DESCRIPTION OF THE TASK:
Some lines in the listing hold the word "same". Return each of them.

========================================

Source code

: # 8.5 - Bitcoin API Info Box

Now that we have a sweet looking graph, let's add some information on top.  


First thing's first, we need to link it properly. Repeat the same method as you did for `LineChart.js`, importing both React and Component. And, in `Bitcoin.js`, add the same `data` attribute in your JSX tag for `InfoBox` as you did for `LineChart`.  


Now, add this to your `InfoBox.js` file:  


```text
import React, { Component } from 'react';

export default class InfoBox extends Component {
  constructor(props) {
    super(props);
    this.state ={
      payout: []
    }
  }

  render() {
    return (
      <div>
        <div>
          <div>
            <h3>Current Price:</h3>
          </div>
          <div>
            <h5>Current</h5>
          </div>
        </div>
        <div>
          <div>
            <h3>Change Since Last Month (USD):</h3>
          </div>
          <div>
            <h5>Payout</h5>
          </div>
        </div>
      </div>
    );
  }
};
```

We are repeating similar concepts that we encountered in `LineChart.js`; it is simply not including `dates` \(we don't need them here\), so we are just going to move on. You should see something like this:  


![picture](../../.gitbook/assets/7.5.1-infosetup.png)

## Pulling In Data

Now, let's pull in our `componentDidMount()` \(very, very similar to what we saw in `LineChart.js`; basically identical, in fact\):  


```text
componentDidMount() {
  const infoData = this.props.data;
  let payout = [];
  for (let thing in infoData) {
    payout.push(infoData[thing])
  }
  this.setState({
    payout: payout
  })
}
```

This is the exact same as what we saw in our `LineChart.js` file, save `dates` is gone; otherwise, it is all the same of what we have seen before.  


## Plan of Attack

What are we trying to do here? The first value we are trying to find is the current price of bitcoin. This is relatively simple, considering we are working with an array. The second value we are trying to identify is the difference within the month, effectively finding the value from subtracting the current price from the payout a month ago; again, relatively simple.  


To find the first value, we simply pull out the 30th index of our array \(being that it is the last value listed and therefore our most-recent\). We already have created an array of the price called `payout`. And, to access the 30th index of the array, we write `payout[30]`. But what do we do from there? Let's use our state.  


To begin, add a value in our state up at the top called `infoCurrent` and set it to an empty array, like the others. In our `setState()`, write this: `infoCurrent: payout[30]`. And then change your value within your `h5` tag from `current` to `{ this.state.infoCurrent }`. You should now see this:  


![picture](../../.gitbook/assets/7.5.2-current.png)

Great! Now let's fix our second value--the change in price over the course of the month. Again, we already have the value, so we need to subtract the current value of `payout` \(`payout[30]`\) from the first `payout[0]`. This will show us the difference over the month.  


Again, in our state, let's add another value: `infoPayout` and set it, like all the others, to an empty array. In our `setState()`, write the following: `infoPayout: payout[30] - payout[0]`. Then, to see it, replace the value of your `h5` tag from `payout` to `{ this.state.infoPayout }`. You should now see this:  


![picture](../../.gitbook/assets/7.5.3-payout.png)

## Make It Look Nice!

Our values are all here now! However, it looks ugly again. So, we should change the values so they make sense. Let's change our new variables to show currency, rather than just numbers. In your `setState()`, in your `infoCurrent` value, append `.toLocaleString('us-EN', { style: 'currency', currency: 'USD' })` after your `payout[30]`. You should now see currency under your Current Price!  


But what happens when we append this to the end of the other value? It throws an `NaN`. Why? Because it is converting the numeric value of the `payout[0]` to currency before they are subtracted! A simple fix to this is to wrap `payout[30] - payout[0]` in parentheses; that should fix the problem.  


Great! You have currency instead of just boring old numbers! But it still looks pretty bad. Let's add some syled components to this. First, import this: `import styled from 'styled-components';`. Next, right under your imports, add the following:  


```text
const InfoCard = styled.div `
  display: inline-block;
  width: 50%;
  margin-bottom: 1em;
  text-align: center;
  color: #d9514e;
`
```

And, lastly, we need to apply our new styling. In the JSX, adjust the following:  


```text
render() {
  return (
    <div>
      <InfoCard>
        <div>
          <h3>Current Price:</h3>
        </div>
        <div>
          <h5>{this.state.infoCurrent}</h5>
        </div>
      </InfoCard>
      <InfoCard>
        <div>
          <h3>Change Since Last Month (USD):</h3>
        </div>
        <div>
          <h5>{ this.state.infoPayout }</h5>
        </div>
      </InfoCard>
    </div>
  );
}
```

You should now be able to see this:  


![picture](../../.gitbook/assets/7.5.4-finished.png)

========================================

SOLUTION:
First thing's first, we need to link it properly. Repeat the same method as you did for `LineChart.js`, importing both React and Component. And, in `Bitcoin.js`, add the same `data` attribute in your JSX tag for `InfoBox` as you did for `LineChart`.  
This is the exact same as what we saw in our `LineChart.js` file, save `dates` is gone; otherwise, it is all the same of what we have seen before.  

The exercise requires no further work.